We had originally planned to visit Japan during the university exam break in mid-April. Unfortunately, as everyone knows, Japan suffered an earth quake at the end of March that caused both a devastating tsunami and a nuclear reactor "meltdown."

Naho, who lives in Tokyo, said we should not come. But once life had normalized, our mid-term window had passed.

We continued to hold out hope for Japan even as we made plans for China. After settling travel dates with Edward, who had lived with us the year before, I hunted down the Chinese Consulate in Busan only to find myself lost in a hot, crowded, windowless, square room filled with signs in Chinese and Korean.  Not an English word in the place that I could see.

It was austere and unfriendly to the point of being forbidding. Chest-high counters along three of the walls were crowded with people filling out applications. Dozen of people were queued up to windows along the fourth wall, tiny openings covered almost completely with glass.

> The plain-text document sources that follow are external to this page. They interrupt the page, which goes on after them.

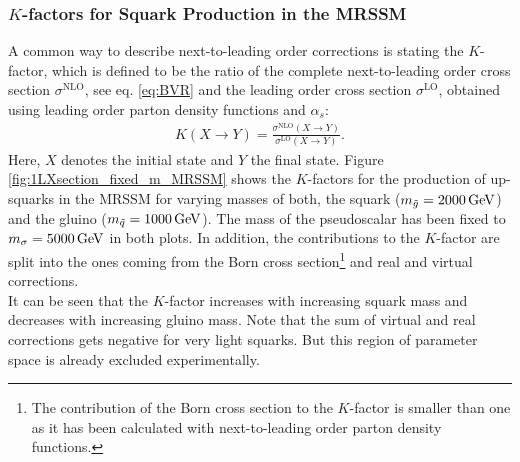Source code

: \subsubsection{$K$-factors for Squark Production in the MRSSM}
A common way to describe next-to-leading order corrections is stating the $K$-factor, which is defined to be the ratio of the complete next-to-leading order cross section $\sigma^{\mathrm{NLO}}$, see eq. \eqref{eq:BVR} and the leading order cross section $\sigma^{\mathrm{LO}}$, obtained using leading order parton density functions and $\alpha_s$:
\begin{align}
K(X \to Y) = \frac{\sigma^{\mathrm{NLO}}(X \to Y)}{\sigma^{\mathrm{LO}}(X \to Y)}.
\end{align}
Here, $X$ denotes the initial state and $Y$ the final state.
Figure \ref{fig:1LXsection_fixed_m_MRSSM} shows the $K$-factors for the production of up-squarks in the MRSSM for varying masses of both, the squark \mbox{($m_{\tilde{g}} = \unit[2000]{GeV}$)} and the gluino ($m_{\tilde{q}} = \unit[1000]{GeV}$). The mass of the pseudoscalar has been fixed to $m_{\sigma} = \unit[5000]{GeV}$ in both plots.
In addition, the contributions to the $K$-factor are split into the ones coming from the Born cross section\footnote{The contribution of the Born cross section to the $K$-factor is smaller than one as it has been calculated with next-to-leading order parton density functions.} and real and virtual corrections.\\
It can be seen that the  $K$-factor increases with increasing squark mass and decreases with increasing gluino mass. Note that the sum of virtual and real corrections gets negative for very light squarks. But this region of parameter space is already excluded experimentally.
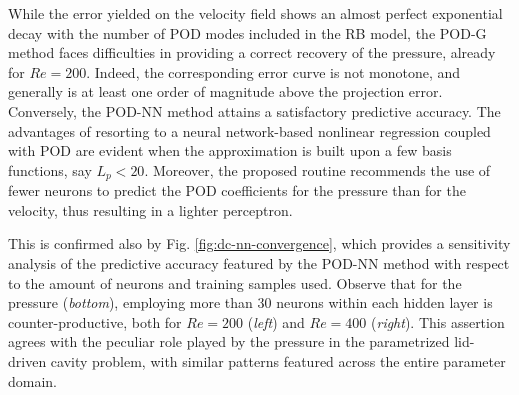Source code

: \documentclass[longtitle]{elsarticle}
\numberwithin{equation}{section}
\theoremstyle{theorem}
\theoremstyle{definition}
\theoremstyle{remark}
\theoremstyle{proposition}
\numberwithin{figure}{section}
\begin{document}
		While the error yielded on the velocity field shows an almost perfect exponential decay with the number of POD modes included in the RB model, the POD-G method faces difficulties in providing a correct recovery of the pressure, already for $Re = 200$. Indeed, the corresponding error curve is not monotone, and generally is at least one order of magnitude above the projection error. Conversely, the POD-NN method attains a satisfactory predictive accuracy. The advantages of resorting to a neural network-based nonlinear regression coupled with POD are evident when the approximation is built upon a few basis functions, say $L_p < 20$. Moreover, the proposed routine recommends the use of fewer neurons to predict the POD coefficients for the pressure than for the velocity, thus resulting in a lighter perceptron. 
		
		This is confirmed also by Fig. \ref{fig:dc-nn-convergence}, which provides a sensitivity analysis of the predictive accuracy featured by the POD-NN method with respect to the amount of neurons and training samples used. Observe that for the pressure (\textcolor{deepgreen}{\emph{bottom}}), employing more than $30$ neurons within each hidden layer is counter-productive, both for $Re = 200$ (\textcolor{deepgreen}{\emph{left}}) and $Re = 400$ (\textcolor{deepgreen}{\emph{right}}). This assertion agrees with the peculiar role played by the pressure in the parametrized lid-driven cavity problem, with similar patterns featured across the entire parameter domain. 
		
\end{document}
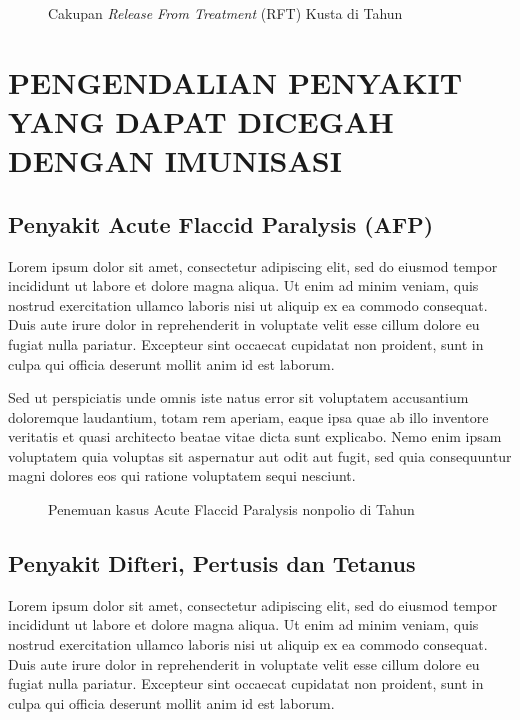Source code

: \begin{figure}[H]
	\centering
	\caption{Cakupan \emph{Release From Treatment} (RFT) Kusta di \namaKabupaten Tahun \tP}
	\label{fig:Cakupan-RFT-Kusta}
\end{figure}

\section[PENGENDALIAN PD3I]{PENGENDALIAN PENYAKIT YANG DAPAT DICEGAH DENGAN IMUNISASI}
\subsection{Penyakit Acute Flaccid Paralysis (AFP)}
Lorem ipsum dolor sit amet, consectetur adipiscing elit, sed do eiusmod tempor incididunt ut labore et dolore magna aliqua. Ut enim ad minim veniam, quis nostrud exercitation ullamco laboris nisi ut aliquip ex ea commodo consequat. Duis aute irure dolor in reprehenderit in voluptate velit esse cillum dolore eu fugiat nulla pariatur. Excepteur sint occaecat cupidatat non proident, sunt in culpa qui officia deserunt mollit anim id est laborum.

Sed ut perspiciatis unde omnis iste natus error sit voluptatem accusantium doloremque laudantium, totam rem aperiam, eaque ipsa quae ab illo inventore veritatis et quasi architecto beatae vitae dicta sunt explicabo. Nemo enim ipsam voluptatem quia voluptas sit aspernatur aut odit aut fugit, sed quia consequuntur magni dolores eos qui ratione voluptatem sequi nesciunt.

\begin{figure}[H]
  \centering
  \caption{Penemuan kasus Acute Flaccid Paralysis nonpolio di \namaKabupaten Tahun \tP}
  \label{fig:Jumlah-AFP}
\end{figure}

\subsection{Penyakit Difteri, Pertusis dan Tetanus}
Lorem ipsum dolor sit amet, consectetur adipiscing elit, sed do eiusmod tempor incididunt ut labore et dolore magna aliqua. Ut enim ad minim veniam, quis nostrud exercitation ullamco laboris nisi ut aliquip ex ea commodo consequat. Duis aute irure dolor in reprehenderit in voluptate velit esse cillum dolore eu fugiat nulla pariatur. Excepteur sint occaecat cupidatat non proident, sunt in culpa qui officia deserunt mollit anim id est laborum.

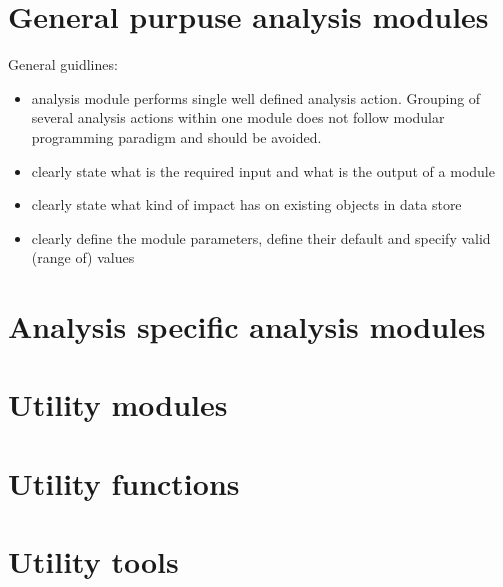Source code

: \documentclass[a4paper,11pt]{article}
\begin{document}






\newpage
\section{General purpuse analysis modules}

General guidlines:
\begin{itemize}
 \item analysis module performs single well defined analysis action. Grouping of several analysis actions within one 
 module does not follow modular programming paradigm and should be avoided.
 \item clearly state what is the required input and what is the output of a module
 \item clearly state what kind of impact has on existing objects in data store
 \item clearly define the module parameters, define their default and specify valid (range of) values
\end{itemize}








\section{Analysis specific analysis modules}

\section{Utility modules}


\section{Utility functions}

\section{Utility tools}



\end{document}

It would be fair to say, I felt a bit conspicuous.

In time, a young woman in uniform came out to me.  She asked what I wanted, which surprised me as this was the visa application office.  I told her.  She looked at my passport and my applications, then informed me that I needed a Korean Alien Registration Number.  No ARN, no visa.  No visa, no China.

I had no ARN, as I had been told it was not necessary.

What follows is the kind of bureaucratic run-around that we have come to call a "catch 22" after the ever changing regulations that kept servicemen from leaving the combat zone in Joseph Heller's famous war novel.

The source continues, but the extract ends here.